For the rest, Rasmuson said that there are procedures that need to be followed and they’re pretty clear cut.

“You’ve got three levels of appeal,” Rasmuson said. “The first is your local board of equalization. The second is the county board of equalization and the only way you can go to the county board is if you made an appeal first at the local board where you live. The third is to appeal directly to my office.”

While most valuations and classifications are deemed accurate, coming into an appeal prepared is critical to getting a valuation changed. 

“The people that I see having the most success with appeals are those who have done their homework and have a good idea what their property is worth,” Rasmuson said. “Otherwise, they’re going to be up against us and we work with real estate professionals all the time. Too often, people disagree with a valuation or classification and their only evidence is that they don’t think the value is right.”

The value of properties has several factors that weigh into coming up with a valuation, so Rasmuson said the key to any successful appeal is to make sure the data his office is using is correct and accurate.

“When you get the notification of value, the first step is to contact your assessor,” Rasmuson said. “That way, you go over the data and make sure that the data that is in our CAMA (Computer-Assisted Mass Appraisal) system is accurate. From there, you have a discussion about the value and how we came about that value. We use mass appraisal techniques. When you’re dealing with 67,000 parcels, a lot of this is tableized. It’s tableized according to how the marketplace has acted over the course of that year.”

Among the factors use to determine what tables a property is in include how much land the parcel sits on, the style of home, quality of the home and amenities within the home. The statistics used are based on what similar homes in that table in the immediate vicinity of a property have been selling for. Rasmuson said that the numbers his office have come up with for value of properties has been very consistent with sale prices for the last decade and confidence is high in the model they use.

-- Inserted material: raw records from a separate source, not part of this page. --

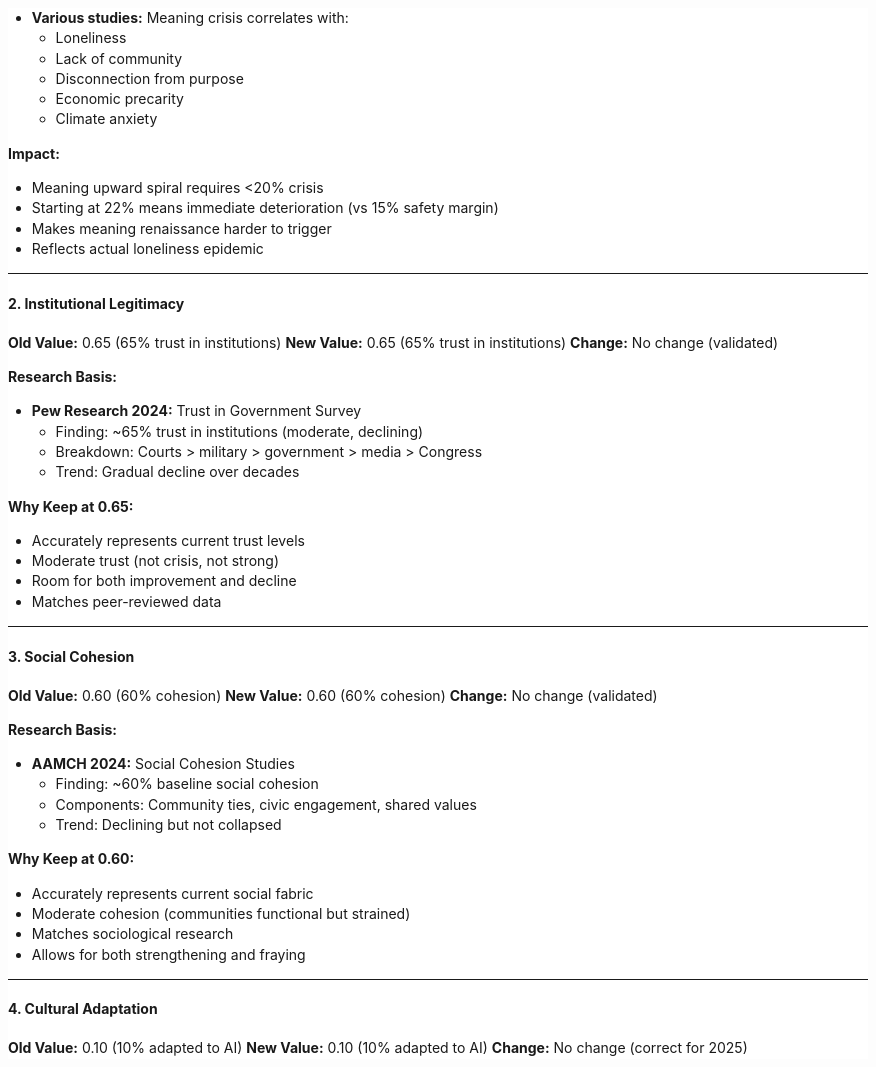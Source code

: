 - **Various studies:** Meaning crisis correlates with:
  - Loneliness
  - Lack of community
  - Disconnection from purpose
  - Economic precarity
  - Climate anxiety

**Impact:**
- Meaning upward spiral requires <20% crisis
- Starting at 22% means immediate deterioration (vs 15% safety margin)
- Makes meaning renaissance harder to trigger
- Reflects actual loneliness epidemic

---

#### 2. Institutional Legitimacy
**Old Value:** 0.65 (65% trust in institutions)
**New Value:** 0.65 (65% trust in institutions)
**Change:** No change (validated)

**Research Basis:**
- **Pew Research 2024:** Trust in Government Survey
  - Finding: ~65% trust in institutions (moderate, declining)
  - Breakdown: Courts > military > government > media > Congress
  - Trend: Gradual decline over decades

**Why Keep at 0.65:**
- Accurately represents current trust levels
- Moderate trust (not crisis, not strong)
- Room for both improvement and decline
- Matches peer-reviewed data

---

#### 3. Social Cohesion
**Old Value:** 0.60 (60% cohesion)
**New Value:** 0.60 (60% cohesion)
**Change:** No change (validated)

**Research Basis:**
- **AAMCH 2024:** Social Cohesion Studies
  - Finding: ~60% baseline social cohesion
  - Components: Community ties, civic engagement, shared values
  - Trend: Declining but not collapsed

**Why Keep at 0.60:**
- Accurately represents current social fabric
- Moderate cohesion (communities functional but strained)
- Matches sociological research
- Allows for both strengthening and fraying

---

#### 4. Cultural Adaptation
**Old Value:** 0.10 (10% adapted to AI)
**New Value:** 0.10 (10% adapted to AI)
**Change:** No change (correct for 2025)

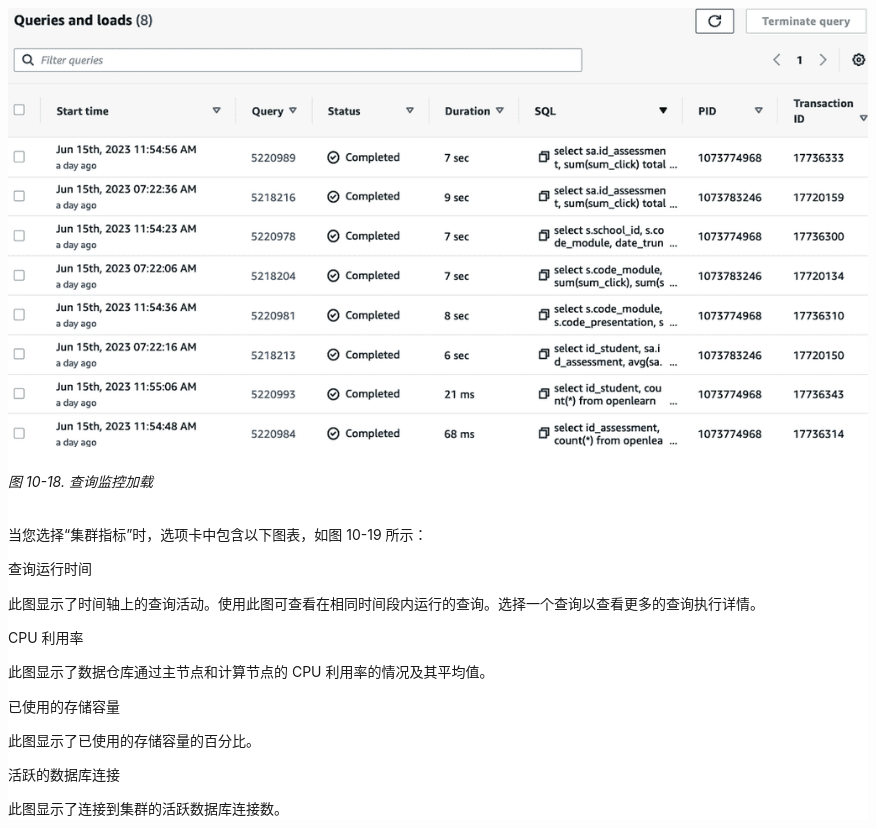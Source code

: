 ![查询监控加载](img/ardg_1018.png)

###### 图 10-18\. 查询监控加载

当您选择“集群指标”时，选项卡中包含以下图表，如图 10-19 所示：

查询运行时间

此图显示了时间轴上的查询活动。使用此图可查看在相同时间段内运行的查询。选择一个查询以查看更多的查询执行详情。

CPU 利用率

此图显示了数据仓库通过主节点和计算节点的 CPU 利用率的情况及其平均值。

已使用的存储容量

此图显示了已使用的存储容量的百分比。

活跃的数据库连接

此图显示了连接到集群的活跃数据库连接数。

Some appeals can result in a change in valuation, but the percentage isn’t high. With advancements in technology anyone can see the current value of a property. The website has maps that allow anyone to zoom on a specific property and see the value listed. But, Rasmuson said the best course of action is to contact his office to get a better handle on why values are set where they are.

“The only thing I would say is if you intend on appealing, the first thing to do is talk to the assessor and make sure that the information that is in our system is accurate,” Rasmuson said. “We try to put all that out in Beacon so that people can see it. If there is a mistake, we don’t want to have people paying more for their taxes.

“You can take a look at what homes have sold for in your area,” Rasmuson added. “One of the problems we run into is that people look at prices, but they’re not comparing apples to apples. You can’t compare a rambler to a split entry home. If you make sure that the comparisons you do are accurate, then you likely will have a better chance of winning your appeal.”

The County Board of Appeal and Equalization will take place Monday, June 15 starting at 4 p.m. Appointments are required and must be made by 4:30 p.m. Monday, June 8 through the assessor’s office.